雑談レベルにおいて、最近よく話題にしている話題をBLOGでも書いてみます。企業を救うヒットは傍流文化から出てくる、ということを最近特に感じます。
「プロジェクトX」でもそうなんですが、割と一般論かもしれませんね。
企業が苦しくなると、確実に売上が見込めるメインストリームの開発部隊をより高回転させようとし、自転車操業の状態に陥ります。しかしそもそも自転車操業
的になったのは売上が下がってきたからなので、ますます売上が減っていきます。開発に余裕がなくなることでクオリティが低下し、リリーススパンが短くなる
ことでユーザーの飽きが早くなり、さらにさらに売上が低下します。
しかし企業の側はより短納期で開発し、しかも売上の安定化を目指すため、結果として商品のお得感を増大させようとします。値下げや、ボリュームのさらなる
肥大化といった選択をするわけです。ボリュームを肥大化させるために、さらに多くの開発人員を投入することもあるでしょう。開発資源や経営資源を悪い意味
で集中させた結果、利益は落ち、ますます儲からなくなります。
     メインストリームの部隊が自転車操業的になる
   → でもそもそも自転車操業的になったのは売上が下がってきた
     からなのでジリ貧になる
   → 経営資源を集中したためますます儲からなくなる
   → ……以下ループ
こういう状態をボクは「敗北螺旋」と呼んでいます。一度こういう状態に陥ると、単純にメインストリームをいくら頑張っても、敗北螺旋を脱することができ
ず、どれだけ体力のある企業であっても、長期的には傾き、滅んでいきます。こういう時に企業を救うのは、メインストリームの部隊とは異なる、会社側の期待
度も低く、予算や人員の割当ても少ない傍流の部隊。
そういう傍流の部隊をふだんから飼っておけるかどうかが企業余力というもので、資金力がある企業が一般にしぶといのは、単純に資金があるからよりも、結果
論的に企業余力として、傍流の部隊をいくつも抱えておけるからだったりします。
体質的、無意識的に傍流の部隊をもっておかなくても、将来的にビジネスがジリ貧化することが見えてきたなら、機動力重視の新規ビジネス案件をいくつも立ち
上げて博打を打つ、という戦略もありでしょう。博打を打つ資金もない状態になると、緩慢な死を迎えるしかなくなります。

ゲーム業界に見る傍流文化の主流化
傍流部隊だった部署が思わぬヒットを出して、一気に未来のビジネス
を広げた例の1つがセガの「ムシキング」でしょう。
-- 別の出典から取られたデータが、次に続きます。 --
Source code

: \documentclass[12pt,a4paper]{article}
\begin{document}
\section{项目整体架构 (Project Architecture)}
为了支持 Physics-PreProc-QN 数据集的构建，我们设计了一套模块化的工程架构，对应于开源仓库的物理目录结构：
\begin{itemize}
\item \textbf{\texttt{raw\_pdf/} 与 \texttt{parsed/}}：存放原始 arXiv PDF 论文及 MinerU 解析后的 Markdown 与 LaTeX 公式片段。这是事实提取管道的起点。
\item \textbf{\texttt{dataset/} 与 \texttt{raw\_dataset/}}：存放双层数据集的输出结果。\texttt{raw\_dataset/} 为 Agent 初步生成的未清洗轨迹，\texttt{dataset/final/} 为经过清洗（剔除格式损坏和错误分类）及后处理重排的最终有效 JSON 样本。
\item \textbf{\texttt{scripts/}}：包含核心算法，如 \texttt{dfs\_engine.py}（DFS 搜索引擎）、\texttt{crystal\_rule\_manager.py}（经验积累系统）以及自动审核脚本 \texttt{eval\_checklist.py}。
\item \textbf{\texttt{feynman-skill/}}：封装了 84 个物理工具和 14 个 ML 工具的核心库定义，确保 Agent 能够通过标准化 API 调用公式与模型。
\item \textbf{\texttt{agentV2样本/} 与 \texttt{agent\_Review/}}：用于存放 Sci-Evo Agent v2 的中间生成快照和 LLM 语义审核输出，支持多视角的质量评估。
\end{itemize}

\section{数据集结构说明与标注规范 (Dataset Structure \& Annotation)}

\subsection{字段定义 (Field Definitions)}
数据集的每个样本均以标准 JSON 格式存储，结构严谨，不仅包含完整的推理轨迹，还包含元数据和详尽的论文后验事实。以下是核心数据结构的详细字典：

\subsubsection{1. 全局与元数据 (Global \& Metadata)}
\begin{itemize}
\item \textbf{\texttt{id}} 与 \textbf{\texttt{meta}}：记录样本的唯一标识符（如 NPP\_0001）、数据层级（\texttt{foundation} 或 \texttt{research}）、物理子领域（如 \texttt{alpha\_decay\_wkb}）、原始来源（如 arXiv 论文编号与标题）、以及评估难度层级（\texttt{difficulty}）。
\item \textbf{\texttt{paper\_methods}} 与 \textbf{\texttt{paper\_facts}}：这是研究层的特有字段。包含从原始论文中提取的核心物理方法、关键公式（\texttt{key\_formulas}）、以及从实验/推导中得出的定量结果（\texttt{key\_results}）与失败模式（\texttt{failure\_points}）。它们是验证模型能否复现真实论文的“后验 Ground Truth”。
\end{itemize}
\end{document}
「ムシキング」を開発したのは、セガのコンシューマー部隊でもなければ、純然たるアーケード部隊でもな
い、セガの未来研究開発部でした(ジョイポリスなどのアトラクション系を開発)。
newsmile 「甲虫王者ムシキング開発プロデューサー 植村比呂志」インタビュー
> SEGAがコンシューマー(家庭用ゲーム機)の開発に全精力を投入しようという
> 動きがあって、我々は社内で職を失ったんです。開発として何ができるかを考えたら、
> CG水族館と昆虫図鑑のデータと動かすノウハウしかなかったんです。
> うちの会社はよく「発展的解散」という名のもとに部署ごとなくなるんですよ。僕たちも
> 他の部署に吸収される事が決まっていたんです。我々の部署は沈没しかかっていて、
> その頃のチームネームは「脱出艇ムシキング」だったんですよ。「我々はムシキングを
> 作って脱出するんだ!」と。ノアの箱船でした。うまくいかなかったら海に沈むんだと
> 毎日言ってましたね。

「ムシキング」が特徴的なのは、いわゆる「じゃんけんメダルゲーム」の発展形といえる、シンプルなルール性です。高難易度なゲームを作りがちなセガにあって、その真逆にあるような一般向け、子供向けの遊びをつくる文化がひそかに存在したわけです。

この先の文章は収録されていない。